N.K. Jemisin's trilogy, though much better than most current attempts at speculative fiction, shares similar problems, not least being an inability to create nuanced characters and an over-investment in ideological statements at the expense of creativity.
When I read the first book in the series, THE FIFTH SEASON, I was fascinated by Jemisin's thoroughly original take on post-apocalyptic fiction. To be sure, the author never actually says that her "broken earth" is actually a future-version of our Earth, though the narrative has its share of suggestive clues. It's not purely a "science fiction" world, starting with the idea that the Earth itself is sentient, having absorbed the spirit-force of living beings over the centuries. Somewhere in the very distant past, human scientists sought to tap the occult power of the Earth with assorted devices, including floating sky-obelisks and a race of inhuman humanoids called "tuners," who can move through stone like air.

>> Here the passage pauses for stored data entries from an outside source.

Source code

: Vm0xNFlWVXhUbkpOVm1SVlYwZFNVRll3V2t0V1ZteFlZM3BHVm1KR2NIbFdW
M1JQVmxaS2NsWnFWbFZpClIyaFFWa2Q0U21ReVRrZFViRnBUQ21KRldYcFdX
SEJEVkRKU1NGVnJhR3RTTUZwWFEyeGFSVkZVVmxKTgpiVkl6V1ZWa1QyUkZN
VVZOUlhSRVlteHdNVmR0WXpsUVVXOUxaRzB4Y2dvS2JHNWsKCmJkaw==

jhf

At some point, the moon is flung out of orbit with its parent planet, and the sentient Earth unleashes vengeance of Old Testament proportions. Human beings are constantly subjected to chaotic "seasons," including massive earthquakes and volcano eruptions, making it inevitable that people only exist in small, unstable enclaves. However, some humans are born with a mutant-like ability to manipulate stone through a magic-like process. The main viewpoint character is an older woman, Nassun, whose primary motive throughout all three books is her Demeter-like quest to find her lost, similarly powered daughter Essun. In addition, both females are drawn into the plans of the surviving "Stone Eaters"-- the former "tuners," who live for centuries and are no longer strictly human. Some Stone Eaters want to placate Earth by bringing the moon back to its proper orbit, while others want the whole world eradicated for good.

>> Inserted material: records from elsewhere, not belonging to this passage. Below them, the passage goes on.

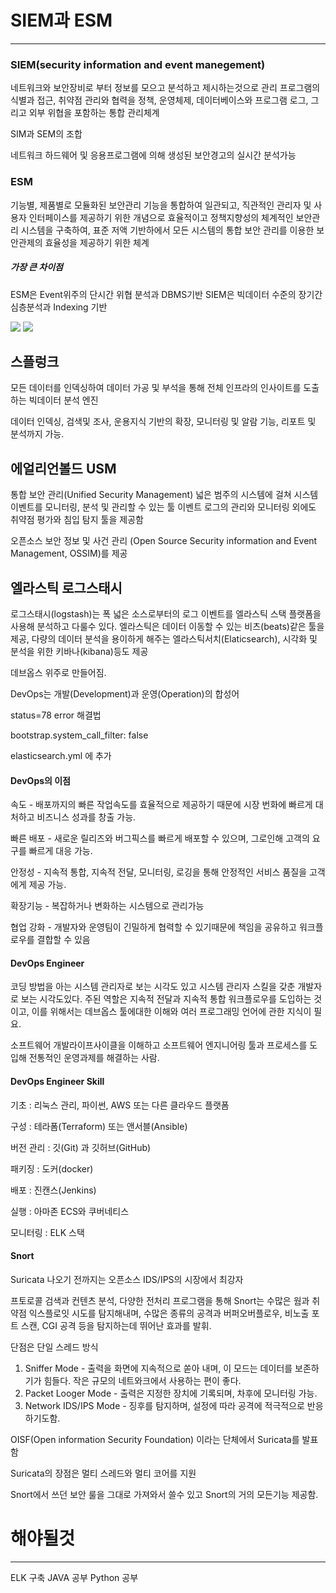 # SIEM과 ESM
---
### SIEM(security information and event manegement)

네트워크와 보안장비로 부터 정보를 모으고 분석하고 제시하는것으로 관리 프로그램의 식별과 접근, 취약점 관리와 협력을 정책, 운영체제, 데이터베이스와 프로그램 로그, 그리고 외부 위협을 포함하는 통합 관리체계

SIM과 SEM의 조합

네트워크 하드웨어 및 응용프로그램에 의해 생성된 보안경고의 실시간 분석가능

### ESM

기능별, 제품별로 모듈화된 보안관리 기능을 통합하여 일관되고, 직관적인 관리자 및 사용자 인터페이스를 제공하기 위한 개념으로 효율적이고 정책지향성의 체계적인 보안관리 시스템을 구축하여, 표준 저액 기반하에서 모든 시스템의 통합 보안 관리를 이용한 보안관제의 효율성을 제공하기 위한 체계

##### 가장 큰 차이점

ESM은 Event위주의 단시간 위협 분석과 DBMS기반
SIEM은 빅데이터 수준의 장기간 심층분석과 Indexing 기반

![](https://img1.daumcdn.net/thumb/R1280x0/?scode=mtistory2&fname=http%3A%2F%2Fcfile2.uf.tistory.com%2Fimage%2F257F3F455899BC02245AB5)
![](https://img1.daumcdn.net/thumb/R1280x0/?scode=mtistory2&fname=http%3A%2F%2Fcfile3.uf.tistory.com%2Fimage%2F24206D455899BC031827BE)

## 스플렁크
모든 데이터를 인덱싱하여 데이터 가공 및 부석을 통해 전체 인프라의 인사이트를 도출하는 빅데이터 분석 엔진

데이터 인덱싱, 검색및 조사, 운용지식 기반의 확장, 모니터링 및 알람 기능, 리포트 및 분석까지 가능.

## 에얼리언볼드 USM

통합 보안 관리(Unified Security Management)
넓은 범주의 시스템에 걸쳐 시스템 이벤트를 모니터링, 분석 및 관리할 수 있는 툴
이벤트 로그의 관리와 모니터링 외에도 취약점 평가와 침입 탐지 툴을 제공함

오픈소스 보안 정보 및 사건 관리 (Open Source Security information and Event Management, OSSIM)를 제공

## 엘라스틱 로그스태시

로그스태시(logstash)는 폭 넓은 소스로부터의 로그 이벤트를 엘라스틱 스택 플랫폼을 사용해 분석하고 다룰수 있다. 엘라스틱은 데이터 이동할 수 있는 비츠(beats)같은 툴을 제공, 다량의 데이터 분석을 용이하게 해주는 엘라스틱서치(Elaticsearch), 시각화 및 분석을 위한 키바나(kibana)등도 제공

데브옵스 위주로 만들어짐.

DevOps는 개발(Development)과 운영(Operation)의 합성어

status=78 error 해결법

bootstrap.system_call_filter: false

elasticsearch.yml 에 추가

#### DevOps의 이점

속도 - 배포까지의 빠른 작업속도를 효율적으로 제공하기 때문에 시장 번화에 빠르게 대처하고 비즈니스 성과를 창출 가능.

빠른 배포 - 새로운 릴리즈와 버그픽스를 빠르게 배포할 수 있으며, 그로인해 고객의 요구를 빠르게 대응 가능.

안정성 - 지속적 통합, 지속적 전달, 모니터링, 로깅을 통해 안정적인 서비스 품질을 고객에게 제공 가능.

확장기능 - 복잡하거나 변화하는 시스템으로 관리가능

협업 강화 - 개발자와 운영팀이 긴밀하게 협력할 수 있기때문에 책임을 공유하고 워크플로우를 결합할 수 있음


#### DevOps Engineer

코딩 방법을 아는 시스템 관리자로 보는 시각도 있고 시스템 관리자 스킬을 갖춘 개발자로 보는 시각도있다. 주된 역할은 지속적 전달과 지속적 통합 워크플로우를 도입하는 것이고, 이를 위해서는 데브옵스 툴에대한 이해와 여러 프로그래밍 언어에 관한 지식이 필요.

소프트웨어 개발라이프사이클을 이해하고 소프트웨어 엔지니어링 툴과 프로세스를 도입해 전통적인 운영과제를 해결하는 사람.

#### DevOps Engineer Skill

기초 : 리눅스 관리, 파이썬, AWS 또는 다른 클라우드 플랫폼

구성 : 테라폼(Terraform) 또는 앤서블(Ansible)

버전 관리 : 깃(Git) 과 깃허브(GitHub)

패키징 : 도커(docker)

배포 : 진캔스(Jenkins)

실행 : 아마존 ECS와 쿠버네티스

모니터링 : ELK 스택

#### Snort

Suricata 나오기 전까지는 오픈소스 IDS/IPS의 시장에서 최강자

프토로콜 검색과 컨텐츠 분석, 다양한 전처리 프로그램을 통해 Snort는 수많은 웜과 취약점 익스플로잇 시도를 탐지해내며, 수많은 종류의 공격과 버퍼오버플로우, 비노출 포트 스캔, CGI 공격 등을 탐지하는데 뛰어난 효과를 발휘.

단점은 단일 스레드 방식

1. Sniffer Mode - 출력을 화면에 지속적으로 쏟아 내며, 이 모드는 데이터를 보존하기가 힘들다. 작은 규모의 네트와크에서 사용하는 편이 좋다.
2. Packet Looger Mode - 출력은 지정한 장치에 기록되며, 차후에 모니터링 가능.
3. Network IDS/IPS Mode - 징후를 탐지하며, 설정에 따라 공격에 적극적으로 반응 하기도함.

OISF(Open information Security Foundation) 이라는 단체에서 Suricata를 발표 함

Suricata의 장점은 멀티 스레드와 멀티 코어를 지원

Snort에서 쓰던 보안 룰을 그대로 가져와서 쓸수 있고 Snort의 거의 모든기능 제공함.



# 해야될것
---
ELK 구축
JAVA 공부
Python 공부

Jemisin's apocalyptic world is worked out with an amazing thoroughness. The first book is particularly strong in terms of showing how the ongoing cataclysms affect everything humans perceive-- civic organization, codification of time-passage, and-- perhaps inevitably, because Jemisin is a Black American-- the separation of the magic-users, or "orogenes," into marginalized castes, as against amid the more numerous "normals." Indeed, the quest of Nassun and Essun to rebel against their marginalization seems is a far more pervasive theme than the restoration of some degree of stability to the fractured planet.
Though many critics have scorned fantasy-fiction for its lack of well developed characters, I've often argued that the fantasy-author must prioritize the nature of the world he or she creates, with the result that mimetic character-development is usually a secondary consideration. "Realistic" authors need devote no creative attention to the world they describe; it's just "the world as everyone sees it.." Jemisin certainly makes an attempt to get away from the stock image of the fantasy-author as the worldbuilder who can't create rich characters. However, after the first book it becomes increasingly obvious that Jemisin's character palette is extremely limited, not because of her worldbuilding but her liberal ideology.

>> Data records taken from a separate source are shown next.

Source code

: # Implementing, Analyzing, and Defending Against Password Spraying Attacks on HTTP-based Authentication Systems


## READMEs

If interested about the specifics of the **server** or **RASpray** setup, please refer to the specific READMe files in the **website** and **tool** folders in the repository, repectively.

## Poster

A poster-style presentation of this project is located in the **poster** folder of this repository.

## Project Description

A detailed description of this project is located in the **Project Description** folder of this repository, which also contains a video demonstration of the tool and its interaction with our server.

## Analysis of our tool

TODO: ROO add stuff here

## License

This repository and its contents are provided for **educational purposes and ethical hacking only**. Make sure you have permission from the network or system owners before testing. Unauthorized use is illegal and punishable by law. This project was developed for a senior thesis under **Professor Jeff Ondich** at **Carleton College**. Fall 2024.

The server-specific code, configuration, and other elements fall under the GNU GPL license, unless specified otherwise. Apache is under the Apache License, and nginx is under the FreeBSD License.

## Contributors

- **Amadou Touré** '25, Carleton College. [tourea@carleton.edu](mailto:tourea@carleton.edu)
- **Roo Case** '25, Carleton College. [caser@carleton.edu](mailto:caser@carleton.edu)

I could embrace such an ideology if I felt that Jemisin had created at least a cast of characters as rich as Frank Herbert's early DUNE books. However, over the next two books it becomes evident that most of the supporting-characters are merely functional echoes of either Nassun or Essun. The only exceptions are the villainous figures, most of whom are vague at best, with the exception of Nassun's husband Jija, the abductor of Essun, rabidly opposed to having any orogeny in the family. I wanted the characters to be as rich as their world, but they aren't.
Finally, Jemisin's theory of liberation seems to depend on forcing others to give you respect, rather than befriending them. Toiward the end of the third book, the moon has (rather predictably) been rejoined to the Earth, and Essun expresses the opinion that the system of oppression will never change:
"They're not going to choose anything different."
To which another support-character, Hoa, responds:
"They will if you make them."
I suppose it's fortunate for me that I never warmed to Jemisin's characters, for this expression of "by any means necessary" would have made me dislike them for their author's flawed ideology.